Parshat Vayeshev
PARSHA OVERVIEW
Yaakov settles in the land of Canaan. His favorite son, Yosef, brings him critical reports about his brothers. Yaakov makes Yosef a fine tunic of multi-colored woolen strips. Yosef exacerbates his brothers’ hatred by recounting prophetic dreams of sheaves of wheat bowing to his sheaf, and of the sun, moon and stars bowing to him, signifying that all his family will appoint him king. The brothers indict Yosef and resolve to execute him. When Yosef comes to Shechem, the brothers relent and decide, at Reuven’s instigation, to throw him into a pit instead. Reuven’s intent was to save Yosef. Yehuda persuades the brothers to take Yosef out of the pit and sell him to a caravan of passing Ishmaelites. Reuven returns to find the pit empty and rends his clothes. The brothers soak Yosef’s tunic in goat’s blood and show it to Yaakov, who assumes that Yosef has been devoured by a wild beast. Yaakov is inconsolable. Meanwhile, in Egypt, Yosef has been sold to Potiphar, Pharaoh’s Chamberlain of the Butchers.

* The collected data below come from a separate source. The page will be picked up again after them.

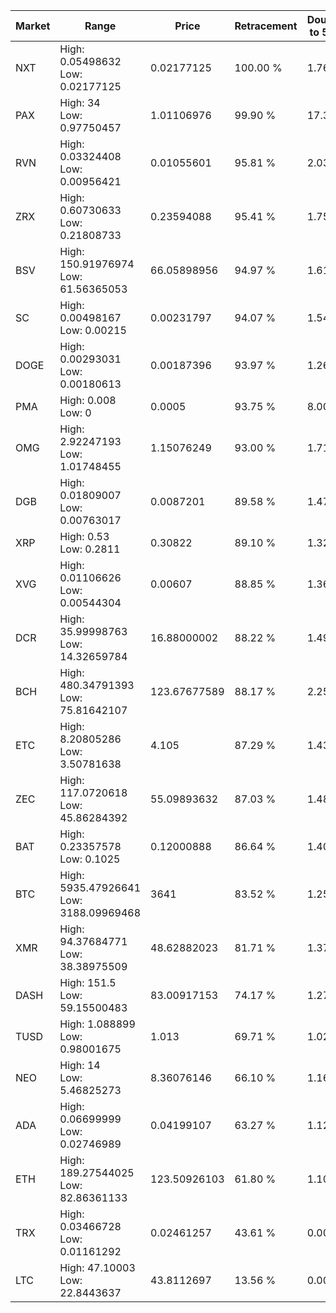 | Market | Range | Price| Retracement | Doubles to 50% |
| --- | --- | --- | --- | --- |
| NXT | High: 0.05498632<br />Low: 0.02177125 | 0.02177125 | 100.00 % | 1.76 |
| PAX | High: 34<br />Low: 0.97750457 | 1.01106976 | 99.90 % | 17.30 |
| RVN | High: 0.03324408<br />Low: 0.00956421 | 0.01055601 | 95.81 % | 2.03 |
| ZRX | High: 0.60730633<br />Low: 0.21808733 | 0.23594088 | 95.41 % | 1.75 |
| BSV | High: 150.91976974<br />Low: 61.56365053 | 66.05898956 | 94.97 % | 1.61 |
| SC | High: 0.00498167<br />Low: 0.00215 | 0.00231797 | 94.07 % | 1.54 |
| DOGE | High: 0.00293031<br />Low: 0.00180613 | 0.00187396 | 93.97 % | 1.26 |
| PMA | High: 0.008<br />Low: 0 | 0.0005 | 93.75 % | 8.00 |
| OMG | High: 2.92247193<br />Low: 1.01748455 | 1.15076249 | 93.00 % | 1.71 |
| DGB | High: 0.01809007<br />Low: 0.00763017 | 0.0087201 | 89.58 % | 1.47 |
| XRP | High: 0.53<br />Low: 0.2811 | 0.30822 | 89.10 % | 1.32 |
| XVG | High: 0.01106626<br />Low: 0.00544304 | 0.00607 | 88.85 % | 1.36 |
| DCR | High: 35.99998763<br />Low: 14.32659784 | 16.88000002 | 88.22 % | 1.49 |
| BCH | High: 480.34791393<br />Low: 75.81642107 | 123.67677589 | 88.17 % | 2.25 |
| ETC | High: 8.20805286<br />Low: 3.50781638 | 4.105 | 87.29 % | 1.43 |
| ZEC | High: 117.0720618<br />Low: 45.86284392 | 55.09893632 | 87.03 % | 1.48 |
| BAT | High: 0.23357578<br />Low: 0.1025 | 0.12000888 | 86.64 % | 1.40 |
| BTC | High: 5935.47926641<br />Low: 3188.09969468 | 3641 | 83.52 % | 1.25 |
| XMR | High: 94.37684771<br />Low: 38.38975509 | 48.62882023 | 81.71 % | 1.37 |
| DASH | High: 151.5<br />Low: 59.15500483 | 83.00917153 | 74.17 % | 1.27 |
| TUSD | High: 1.088899<br />Low: 0.98001675 | 1.013 | 69.71 % | 1.02 |
| NEO | High: 14<br />Low: 5.46825273 | 8.36076146 | 66.10 % | 1.16 |
| ADA | High: 0.06699999<br />Low: 0.02746989 | 0.04199107 | 63.27 % | 1.12 |
| ETH | High: 189.27544025<br />Low: 82.86361133 | 123.50926103 | 61.80 % | 1.10 |
| TRX | High: 0.03466728<br />Low: 0.01161292 | 0.02461257 | 43.61 % | 0.00 |
| LTC | High: 47.10003<br />Low: 22.8443637 | 43.8112697 | 13.56 % | 0.00 |
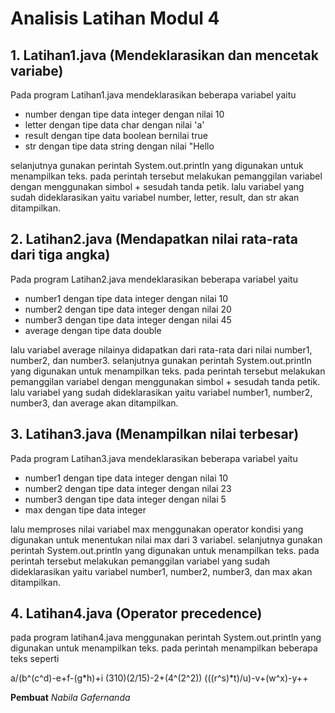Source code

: # Analisis Latihan Modul 4
## 1. Latihan1.java (Mendeklarasikan dan mencetak variabe)
Pada program Latihan1.java mendeklarasikan beberapa variabel yaitu
- number dengan tipe data integer dengan nilai 10
- letter dengan tipe data char dengan nilai 'a'
- result dengan tipe data boolean bernilai true
- str dengan tipe data string dengan nilai "Hello

selanjutnya gunakan perintah System.out.println yang digunakan untuk menampilkan teks. pada perintah tersebut melakukan pemanggilan variabel dengan menggunakan simbol + sesudah tanda petik. lalu variabel yang sudah dideklarasikan yaitu variabel number, letter, result, dan str akan ditampilkan.

## 2. Latihan2.java (Mendapatkan nilai rata-rata dari tiga angka)
Pada program Latihan2.java mendeklarasikan beberapa variabel yaitu

- number1 dengan tipe data integer dengan nilai 10
- number2 dengan tipe data integer dengan nilai 20
- number3 dengan tipe data integer dengan nilai 45
- average dengan tipe data double

lalu variabel average nilainya didapatkan dari rata-rata dari nilai number1, number2, dan number3.
selanjutnya gunakan perintah System.out.println yang digunakan untuk menampilkan teks. pada perintah tersebut melakukan pemanggilan variabel dengan menggunakan simbol + sesudah tanda petik. lalu variabel yang sudah dideklarasikan yaitu variabel number1, number2, number3, dan average akan ditampilkan.

## 3. Latihan3.java (Menampilkan nilai terbesar)
Pada program Latihan3.java mendeklarasikan beberapa variabel yaitu

- number1 dengan tipe data integer dengan nilai 10
- number2 dengan tipe data integer dengan nilai 23
- number3 dengan tipe data integer dengan nilai 5
- max dengan tipe data integer

lalu memproses nilai variabel max menggunakan operator kondisi yang digunakan untuk menentukan nilai max dari 3 variabel.
selanjutnya gunakan perintah System.out.println yang digunakan untuk menampilkan teks. pada perintah tersebut melakukan pemanggilan variabel yang sudah dideklarasikan yaitu variabel number1, number2, number3, dan max akan ditampilkan.

## 4. Latihan4.java (Operator precedence)
pada program latihan4.java menggunakan perintah System.out.println yang digunakan untuk menampilkan teks. pada perintah menampilkan beberapa teks seperti

a/(b^(c^d)-e+f-(g*h)+i
(310)(2/15)-2+(4^(2^2))
 (((r^s)*t)/u)-v+(w^x)-y++

**Pembuat**
*Nabila Gafernanda*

In the Parsha’s sub-plot, Yehuda’s son Er dies as punishment for preventing his wife Tamar from becoming pregnant. Onan, Yehuda’s second son, then weds Tamar by levirate marriage. He too is punished in similar circumstances. When Yehuda’s wife dies, Tamar resolves to have children through Yehuda, as this union will found the Davidic line culminating in theMashiach.

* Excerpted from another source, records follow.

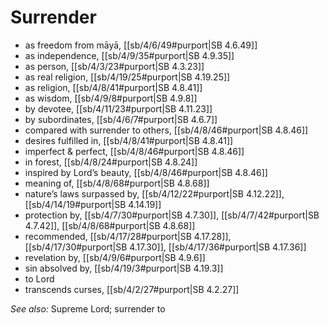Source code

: # Surrender

* as freedom from māyā, [[sb/4/6/49#purport|SB 4.6.49]]
* as independence, [[sb/4/9/35#purport|SB 4.9.35]]
* as person, [[sb/4/3/23#purport|SB 4.3.23]]
* as real religion, [[sb/4/19/25#purport|SB 4.19.25]]
* as religion, [[sb/4/8/41#purport|SB 4.8.41]]
* as wisdom, [[sb/4/9/8#purport|SB 4.9.8]]
* by devotee, [[sb/4/11/23#purport|SB 4.11.23]]
* by subordinates, [[sb/4/6/7#purport|SB 4.6.7]]
* compared with surrender to others, [[sb/4/8/46#purport|SB 4.8.46]]
* desires fulfilled in, [[sb/4/8/41#purport|SB 4.8.41]]
* imperfect & perfect, [[sb/4/8/46#purport|SB 4.8.46]]
* in forest, [[sb/4/8/24#purport|SB 4.8.24]]
* inspired by Lord’s beauty, [[sb/4/8/46#purport|SB 4.8.46]]
* meaning of, [[sb/4/8/68#purport|SB 4.8.68]]
* nature’s laws surpassed by, [[sb/4/12/22#purport|SB 4.12.22]], [[sb/4/14/19#purport|SB 4.14.19]]
* protection by, [[sb/4/7/30#purport|SB 4.7.30]], [[sb/4/7/42#purport|SB 4.7.42]], [[sb/4/8/68#purport|SB 4.8.68]]
* recommended, [[sb/4/17/28#purport|SB 4.17.28]], [[sb/4/17/30#purport|SB 4.17.30]], [[sb/4/17/36#purport|SB 4.17.36]]
* revelation by, [[sb/4/9/6#purport|SB 4.9.6]]
* sin absolved by, [[sb/4/19/3#purport|SB 4.19.3]]
* to Lord
* transcends curses, [[sb/4/2/27#purport|SB 4.2.27]]

*See also:* Supreme Lord; surrender to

Meanwhile, Yosef rises to power in the house of his Egyptian master. His extreme beauty attracts the unwanted advances of his master’s wife. Enraged by his rejection, she accuses Yosef of attempting to seduce her, and he is imprisoned. In prison, Yosef successfully predicts the outcome of the dream of Pharaoh’s wine steward, who is reinstated, and the dream of Pharaoh’s baker, who is hanged. In spite of his promise, the wine steward forgets to help Yosef, and Yosef languishes in prison.
PARSHA INSIGHTS
Whetting or Jading the Appetite
“…Hashem blessed the Egyptian’s house on Yosef’s account, so that the blessing was in whatever he owned…” (39:5)

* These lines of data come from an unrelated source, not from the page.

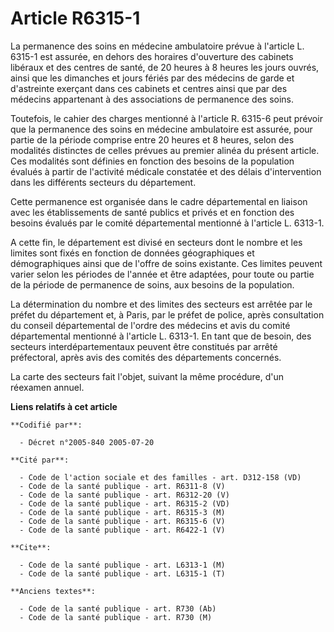# Article R6315-1

La permanence des soins en médecine ambulatoire prévue à l'article L. 6315-1 est assurée, en dehors des horaires d'ouverture
des cabinets libéraux et des centres de santé, de 20 heures à 8 heures les jours ouvrés, ainsi que les dimanches et jours
fériés par des médecins de garde et d'astreinte exerçant dans ces cabinets et centres ainsi que par des médecins appartenant
à des associations de permanence des soins.

Toutefois, le cahier des charges mentionné à l'article R. 6315-6 peut prévoir que la permanence des soins en médecine
ambulatoire est assurée, pour partie de la période comprise entre 20 heures et 8 heures, selon des modalités distinctes de
celles prévues au premier alinéa du présent article. Ces modalités sont définies en fonction des besoins de la population
évalués à partir de l'activité médicale constatée et des délais d'intervention dans les différents secteurs du département.

Cette permanence est organisée dans le cadre départemental en liaison avec les établissements de santé publics et privés et
en fonction des besoins évalués par le comité départemental mentionné à l'article L. 6313-1.

A cette fin, le département est divisé en secteurs dont le nombre et les limites sont fixés en fonction de données
géographiques et démographiques ainsi que de l'offre de soins existante. Ces limites peuvent varier selon les périodes de
l'année et être adaptées, pour toute ou partie de la période de permanence de soins, aux besoins de la population.

La détermination du nombre et des limites des secteurs est arrêtée par le préfet du département et, à Paris, par le préfet de
police, après consultation du conseil départemental de l'ordre des médecins et avis du comité départemental mentionné à
l'article L. 6313-1. En tant que de besoin, des secteurs interdépartementaux peuvent être constitués par arrêté préfectoral,
après avis des comités des départements concernés.

La carte des secteurs fait l'objet, suivant la même procédure, d'un réexamen annuel.

**Liens relatifs à cet article**

	**Codifié par**:

	  - Décret n°2005-840 2005-07-20

	**Cité par**:

	  - Code de l'action sociale et des familles - art. D312-158 (VD)
	  - Code de la santé publique - art. R6311-8 (V)
	  - Code de la santé publique - art. R6312-20 (V)
	  - Code de la santé publique - art. R6315-2 (VD)
	  - Code de la santé publique - art. R6315-3 (M)
	  - Code de la santé publique - art. R6315-6 (V)
	  - Code de la santé publique - art. R6422-1 (V)

	**Cite**:

	  - Code de la santé publique - art. L6313-1 (M)
	  - Code de la santé publique - art. L6315-1 (T)

	**Anciens textes**:

	  - Code de la santé publique - art. R730 (Ab)
	  - Code de la santé publique - art. R730 (M)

In 2010, Warren Buffett and Bill Gates launched the Giving Pledge. It has approximately 81 billionaire signers so far, each of whom have pledged to give away at least half of their wealth. Last July, Gates himself said he planned to give away ‘virtually all’ his $113 billion.
What makes a fabulously wealthy guy like Gates want to give away all his money? Hashem created man with two desires: a physical desire and a spiritual desire. And physical desire just goes so far. You can only sleep in one super-duper king-size bed at a time. You can only swim in a one swimming pool filled with pink champagne at a time. Physical pleasure has its limits (and may require more than Alka-Seltzer when those limits are exceeded).
On the other hand, spiritual pleasures, even
in this world, have no limits. The more money you have, the more pleasure you have when you give it away. As it says in Kohelet, “And also the soul will not be filled.”
Rashi, in defining the Shabbat experience, says in Mesechet Beitza, “He eats a lot is and is not disgusted.” Shabbat is a magic machine that converts the physical into the spiritual. Shlomo Hamelech said, “The one who loves money will not be satiated by money.” But he also says, “The one who loves Torah will not be satiated by Torah.” Physical pleasures leave you feeling empty as soon as they finish, and so you want more and more and more. Even though spiritual pleasures leave you full, but, just like Shabbat, you can consume more and more and more of them. The appetite is whetted, not jaded.